35  渡部 弘晃(東京美装グループ) 109.4pt
36  岩佐 勇研(東京美装グループ) 109.0pt
40  栃本 翔平(雪印メグミルク) 107.3pt
43  竹内 択(team taku) 106.0pt

予選リザルト オフィシャル リザルト


 

ガイガーが、ただ一人100.0mジャンプを2本揃えて快勝。
今季3勝目だが、前2つの勝利はいずれもバルディフィエンメのノーマルヒル戦。
これで今季ここまでのNHは3戦全勝だ。

 

とにかくガイガーはNHで強さを発揮する。
さらに言えば、ここルシュノフで男子WCが開催されるのは初めてだが、過去2試合だけ開催されたGPでも連勝。

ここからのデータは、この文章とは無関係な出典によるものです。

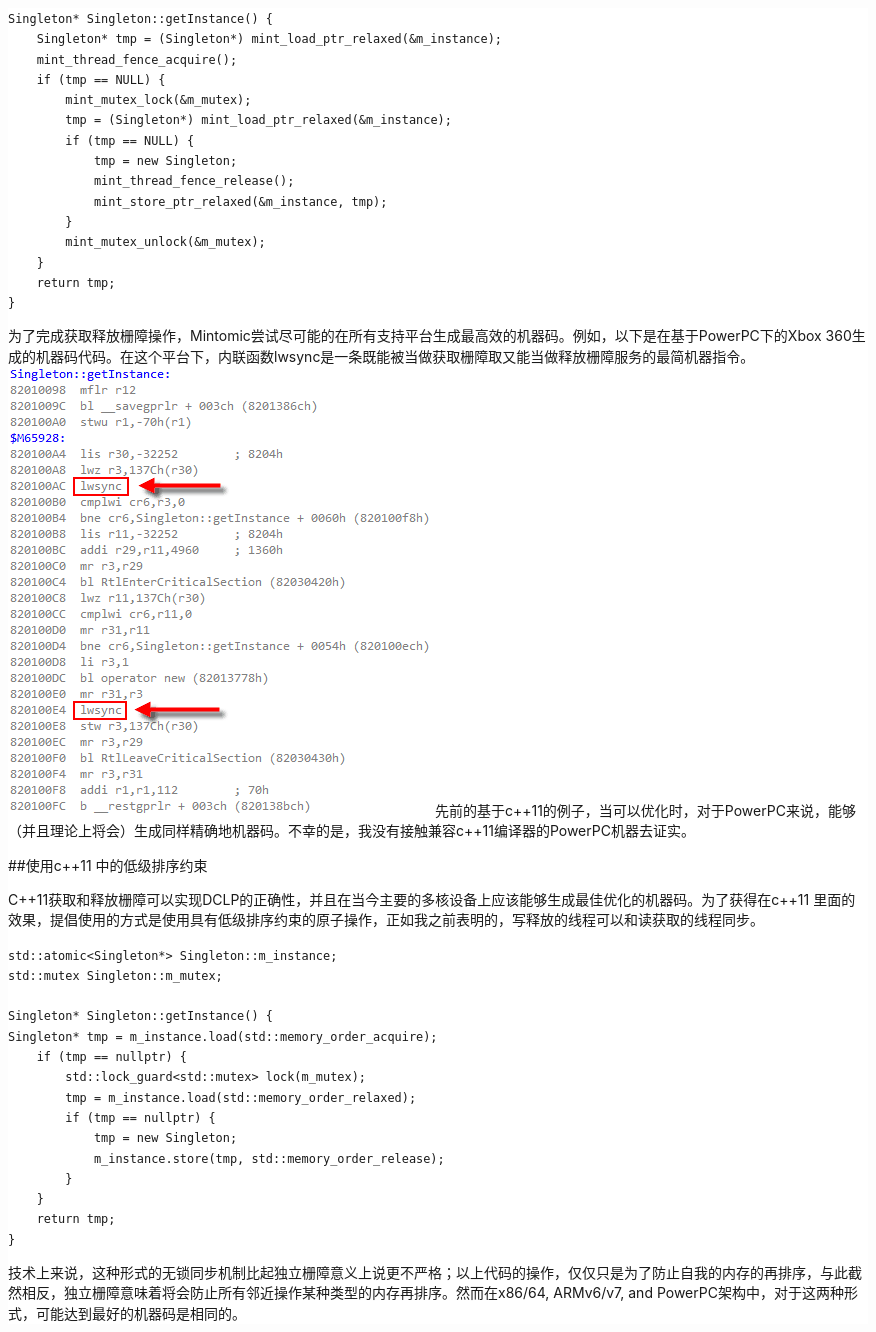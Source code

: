 	Singleton* Singleton::getInstance() {
		Singleton* tmp = (Singleton*) mint_load_ptr_relaxed(&m_instance);
		mint_thread_fence_acquire();
		if (tmp == NULL) {
			mint_mutex_lock(&m_mutex);
			tmp = (Singleton*) mint_load_ptr_relaxed(&m_instance);
			if (tmp == NULL) {
				tmp = new Singleton;
				mint_thread_fence_release();
				mint_store_ptr_relaxed(&m_instance, tmp);
			}
			mint_mutex_unlock(&m_mutex);
		}
		return tmp;
	}
为了完成获取释放栅障操作，Mintomic尝试尽可能的在所有支持平台生成最高效的机器码。例如，以下是在基于PowerPC下的Xbox 360生成的机器码代码。在这个平台下，内联函数lwsync是一条既能被当做获取栅障取又能当做释放栅障服务的最简机器指令。
![synchronizes-with](/images/githubpages/2.png)
先前的基于c++11的例子，当可以优化时，对于PowerPC来说，能够（并且理论上将会）生成同样精确地机器码。不幸的是，我没有接触兼容c++11编译器的PowerPC机器去证实。

##使用c++11 中的低级排序约束

C++11获取和释放栅障可以实现DCLP的正确性，并且在当今主要的多核设备上应该能够生成最佳优化的机器码。为了获得在c++11 里面的效果，提倡使用的方式是使用具有低级排序约束的原子操作，正如我之前表明的，写释放的线程可以和读获取的线程同步。

	std::atomic<Singleton*> Singleton::m_instance;
	std::mutex Singleton::m_mutex;

	Singleton* Singleton::getInstance() {
    Singleton* tmp = m_instance.load(std::memory_order_acquire);
		if (tmp == nullptr) {
			std::lock_guard<std::mutex> lock(m_mutex);
			tmp = m_instance.load(std::memory_order_relaxed);
			if (tmp == nullptr) {
				tmp = new Singleton;
				m_instance.store(tmp, std::memory_order_release);
			}
		}
		return tmp;
	}
技术上来说，这种形式的无锁同步机制比起独立栅障意义上说更不严格；以上代码的操作，仅仅只是为了防止自我的内存的再排序，与此截然相反，独立栅障意味着将会防止所有邻近操作某种类型的内存再排序。然而在x86/64, ARMv6/v7, and PowerPC架构中，对于这两种形式，可能达到最好的机器码是相同的。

つまりこれでルシュノフ3連勝。

カール・ガイガーが前日のGP初優勝からの連勝。
今季はここまで第2戦ヒンターツァルテンでの2位表彰台があったが、その時もNH。
WCでは2015/16ラハティでの2位がこれまで唯一の個人表彰台だが、それもNH。
NHが得意ではあるようだけれど、GPでは2016チャイコフスキーでの3位と2017ヴィスワでの3位は、いずれもLH。そして2014平昌五輪団体での銀も、もちろんLH。
決してNH専用機というわけではない。

2018 GP個人第9戦ルシュノフ

この記事の通り、2018GPルシュノフ時点ではWC・GPを通じてLHでの勝利がなかったが、その後2018/19エンゲルベルク2018/19ヴィリンゲンで勝利を飾っており、NH専用機ではないことを証明して見せたが、2019GPヒンターツァルテンでの勝利はまたもやNH。
NHが強いことは間違いない。

 

ガイガーのWC・GPでの勝利
1 2018.9 GP ルシュノフ NH
2 2018.9 GP ルシュノフ NH
3 2018.12 WC エンゲルベルク LH
4 2019.2 WC ヴィリンゲン LH
5 2019.7 GP ヒンターツァルテン NH
6 2020.1 WC バルディフィエンメ NH
7 2020.1 WC バルディフィエンメ NH
8 2020.2 WC ルシュノフ NH

 

2位の座をめぐってはクラフトとライエの争いとなったが、0.2pt差でライエが1本目のポジションを死守。総合争いでクラフトを追うガイガーにとってはチームメートの頼もしい援護射撃となった形。

 

2本目が始まると、カメラにもはっきりと映るほどに雪が降り始め5人目のコウデルカが飛んだところで中断。
雪がアプローチに積もって全くスピードが出なくなり、80mにも届かなかったことにナイスガイのコウデルカもお冠のご様子。
ブロワーだけでなくブラシでアプローチを激しくこする場面が映し出されたけど、かなり湿った雪だったのだろう。こういう雪はブロワーでは吹き飛ばすことはできない。
その後雪は止み、くだんの5人は最初のテクニカルブレイク明けに飛び直しとなったけれど、ことコウデルカに関してはその救済措置をあまり活かせなかったかな。

 

日本勢は当初の派遣基準通りに総入れ替え。(その件に関しては、以前書いたので興味のある方は是非どうぞ)
海外WC初エントリーとなった渡部弘晃は、17日に国体に出場した後19日に出国し予選当日の20日未明に現地に到着するという強行軍。
国体の舞台は初めて飛ぶ立山シャンツェで、しかもアプローチがシャーベット状になっていたようだが、「難しい台や、いつもとは違う台を飛ぶことが、国体に出る一番の理由」として、ルシュノフの台にいち早く対応することを念頭に戦い見事に優勝を遂げた。

 

その意気や良し。
海外初WCで予選を見事に突破。しかも日本勢トップで。
そして、本戦は残念ながら2本目には進めなかったものの、これまた日本勢でトップ。
今季からモデルチェンジした驚くほど低いアプローチからの、直線的に前へ前へ進む持ち味はある程度見せられたのではないか。
予選ではあまり出ていなかったスピードを本戦では修正できていたことも国体での経験がさっそく活きたのかも。